Akashi Hiroshi, Goel Piyush, John Anoop
Institute of Molecular Evolutionary Genetics, Department of Biology, Pennsylvania State University, State College, Pennsylvania, United States of America.
PLoS One. 2007 Oct 24;2(10):e1065. doi: 10.1371/journal.pone.0001065.
Reliable inference of ancestral sequences can be critical to identifying both patterns and causes of molecular evolution. Robustness of ancestral inference is often assumed among closely related species, but tests of this assumption have been limited. Here, we examine the performance of inference methods for data simulated under scenarios of codon bias evolution within the Drosophila melanogaster subgroup. Genome sequence data for multiple, closely related species within this subgroup make it an important system for studying molecular evolutionary genetics.

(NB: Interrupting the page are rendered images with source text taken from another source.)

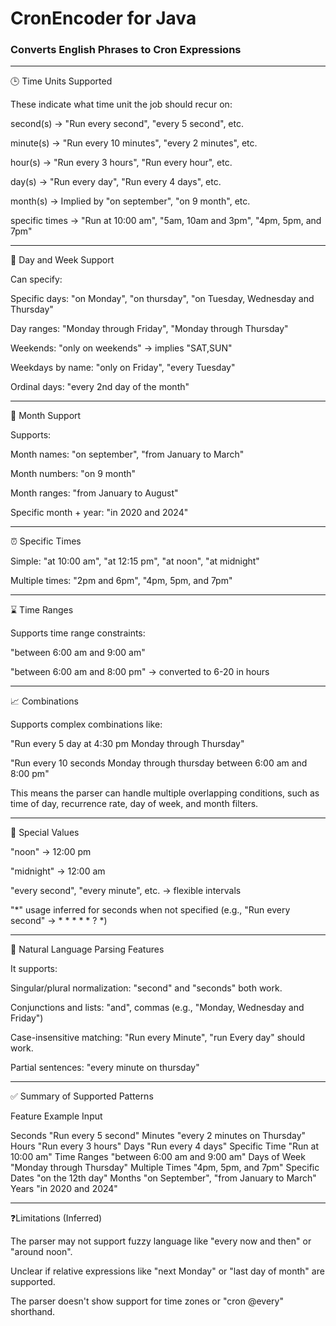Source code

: # CronEncoder for Java
### Converts English Phrases to Cron Expressions

---

🕒 Time Units Supported

These indicate what time unit the job should recur on:

second(s) → "Run every second", "every 5 second", etc.

minute(s) → "Run every 10 minutes", "every 2 minutes", etc.

hour(s) → "Run every 3 hours", "Run every hour", etc.

day(s) → "Run every day", "Run every 4 days", etc.

month(s) → Implied by "on september", "on 9 month", etc.

specific times → "Run at 10:00 am", "5am, 10am and 3pm", "4pm, 5pm, and 7pm"



---

📅 Day and Week Support

Can specify:

Specific days: "on Monday", "on thursday", "on Tuesday, Wednesday and Thursday"

Day ranges: "Monday through Friday", "Monday through Thursday"

Weekends: "only on weekends" → implies "SAT,SUN"

Weekdays by name: "only on Friday", "every Tuesday"

Ordinal days: "every 2nd day of the month"



---

📆 Month Support

Supports:

Month names: "on september", "from January to March"

Month numbers: "on 9 month"

Month ranges: "from January to August"

Specific month + year: "in 2020 and 2024"



---

⏰ Specific Times

Simple: "at 10:00 am", "at 12:15 pm", "at noon", "at midnight"

Multiple times: "2pm and 6pm", "4pm, 5pm, and 7pm"



---

⌛ Time Ranges

Supports time range constraints:

"between 6:00 am and 9:00 am"

"between 6:00 am and 8:00 pm" → converted to 6-20 in hours



---

📈 Combinations

Supports complex combinations like:

"Run every 5 day at 4:30 pm Monday through Thursday"

"Run every 10 seconds Monday through thursday between 6:00 am and 8:00 pm"


This means the parser can handle multiple overlapping conditions, such as time of day, recurrence rate, day of week, and month filters.


---

🛑 Special Values

"noon" → 12:00 pm

"midnight" → 12:00 am

"every second", "every minute", etc. → flexible intervals

"*" usage inferred for seconds when not specified (e.g., "Run every second" → * * * * * ? *)



---

🧠 Natural Language Parsing Features

It supports:

Singular/plural normalization: "second" and "seconds" both work.

Conjunctions and lists: "and", commas (e.g., "Monday, Wednesday and Friday")

Case-insensitive matching: "Run every Minute", "run Every day" should work.

Partial sentences: "every minute on thursday"



---

✅ Summary of Supported Patterns

Feature	Example Input

Seconds	"Run every 5 second"
Minutes	"every 2 minutes on Thursday"
Hours	"Run every 3 hours"
Days	"Run every 4 days"
Specific Time	"Run at 10:00 am"
Time Ranges	"between 6:00 am and 9:00 am"
Days of Week	"Monday through Thursday"
Multiple Times	"4pm, 5pm, and 7pm"
Specific Dates	"on the 12th day"
Months	"on September", "from January to March"
Years	"in 2020 and 2024"



---

❓Limitations (Inferred)

The parser may not support fuzzy language like "every now and then" or "around noon".

Unclear if relative expressions like "next Monday" or "last day of month" are supported.

The parser doesn't show support for time zones or "cron @every" shorthand.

The effects of asymmetric and lineage-specific substitution rates (i.e., varying levels of codon usage bias and departures from equilibrium) on the reliability of ancestral codon usage was investigated. Maximum parsimony inference, which has been widely employed in analyses of Drosophila codon bias evolution, was compared to an approach that attempts to account for uncertainty in ancestral inference by weighting ancestral reconstructions by their posterior probabilities. The latter approach employs maximum likelihood estimation of rate and base composition parameters. For equilibrium and most non-equilibrium scenarios that were investigated, the probabilistic method appears to generate reliable ancestral codon bias inferences for molecular evolutionary studies within the D. melanogaster subgroup. These reconstructions are more reliable than parsimony inference, especially when codon usage is strongly skewed. However, inference biases are considerable for both methods under particular departures from stationarity (i.e., when adaptive evolution is prevalent). Reliability of inference can be sensitive to branch lengths, asymmetry in substitution rates, and the locations and nature of lineage-specific processes within a gene tree. Inference reliability, even among closely related species, can be strongly affected by (potentially unknown) patterns of molecular evolution in lineages ancestral to those of interest.
可靠地推断祖先序列对于识别分子进化的模式和原因至关重要。在亲缘关系密切的物种中,通常假定祖先推断具有稳健性,但对这一假设的检验一直很有限。在这里,我们研究了在黑腹果蝇亚组内密码子偏好进化情景下模拟数据的推断方法的性能。该亚组内多个亲缘关系密切物种的基因组序列数据使其成为研究分子进化遗传学的一个重要系统。我们研究了不对称和谱系特异性替换率(即密码子使用偏好的不同水平和偏离平衡的情况)对祖先密码子使用可靠性的影响。将广泛应用于果蝇密码子偏好进化分析的最大简约推断法与一种试图通过根据后验概率对祖先重建进行加权来考虑祖先推断不确定性的方法进行了比较。后一种方法采用速率和碱基组成参数的最大似然估计。对于所研究的平衡和大多数非平衡情景,概率方法似乎能为黑腹果蝇亚组内的分子进化研究生成可靠的祖先密码子偏好推断。这些重建比简约推断更可靠,尤其是当密码子使用严重偏斜时。然而,在特定的非平稳情况下(即当适应性进化普遍存在时),两种方法的推断偏差都相当大。推断的可靠性可能对分支长度、替换率的不对称性以及基因树内谱系特异性过程的位置和性质敏感。即使在亲缘关系密切的物种中,推断可靠性也可能受到感兴趣谱系祖先中(可能未知的)分子进化模式的强烈影响。